(Beginning of Task input)

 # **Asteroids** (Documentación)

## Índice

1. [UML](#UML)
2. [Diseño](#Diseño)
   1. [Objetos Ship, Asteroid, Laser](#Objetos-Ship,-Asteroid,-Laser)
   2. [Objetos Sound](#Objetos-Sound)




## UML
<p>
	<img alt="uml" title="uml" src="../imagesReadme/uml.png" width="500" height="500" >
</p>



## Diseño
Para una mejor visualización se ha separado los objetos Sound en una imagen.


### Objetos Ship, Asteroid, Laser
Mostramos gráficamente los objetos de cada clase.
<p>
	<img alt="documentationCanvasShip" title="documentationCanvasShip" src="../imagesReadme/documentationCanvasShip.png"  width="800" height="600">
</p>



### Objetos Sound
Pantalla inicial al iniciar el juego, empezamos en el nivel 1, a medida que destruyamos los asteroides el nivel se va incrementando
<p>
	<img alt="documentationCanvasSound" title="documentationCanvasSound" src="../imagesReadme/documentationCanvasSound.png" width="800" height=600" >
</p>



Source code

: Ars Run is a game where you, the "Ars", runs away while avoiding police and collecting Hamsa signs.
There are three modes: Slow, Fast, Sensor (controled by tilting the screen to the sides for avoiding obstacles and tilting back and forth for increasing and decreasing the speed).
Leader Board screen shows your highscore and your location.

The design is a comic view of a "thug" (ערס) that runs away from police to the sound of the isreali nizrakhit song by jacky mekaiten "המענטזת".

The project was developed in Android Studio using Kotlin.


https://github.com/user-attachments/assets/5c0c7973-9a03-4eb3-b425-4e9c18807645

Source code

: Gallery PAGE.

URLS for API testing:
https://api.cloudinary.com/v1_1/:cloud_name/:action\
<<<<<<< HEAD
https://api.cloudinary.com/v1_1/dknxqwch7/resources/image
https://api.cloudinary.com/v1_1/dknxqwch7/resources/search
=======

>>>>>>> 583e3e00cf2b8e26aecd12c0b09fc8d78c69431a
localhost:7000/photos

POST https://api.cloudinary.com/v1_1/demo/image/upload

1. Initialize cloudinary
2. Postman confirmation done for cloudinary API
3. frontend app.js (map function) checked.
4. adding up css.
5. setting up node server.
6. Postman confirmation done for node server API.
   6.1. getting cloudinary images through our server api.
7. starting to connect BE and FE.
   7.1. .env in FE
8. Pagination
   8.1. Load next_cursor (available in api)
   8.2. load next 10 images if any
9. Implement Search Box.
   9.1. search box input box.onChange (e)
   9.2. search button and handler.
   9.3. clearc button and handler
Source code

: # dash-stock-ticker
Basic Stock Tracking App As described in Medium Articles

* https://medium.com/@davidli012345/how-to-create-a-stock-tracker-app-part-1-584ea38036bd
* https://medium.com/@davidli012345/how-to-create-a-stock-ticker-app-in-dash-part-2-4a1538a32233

(End of Task input)

**Assignment**
From the records above, pull out every line containing the word "server".

**Completed task**
5. setting up node server.
6. Postman confirmation done for node server API.
   6.1. getting cloudinary images through our server api.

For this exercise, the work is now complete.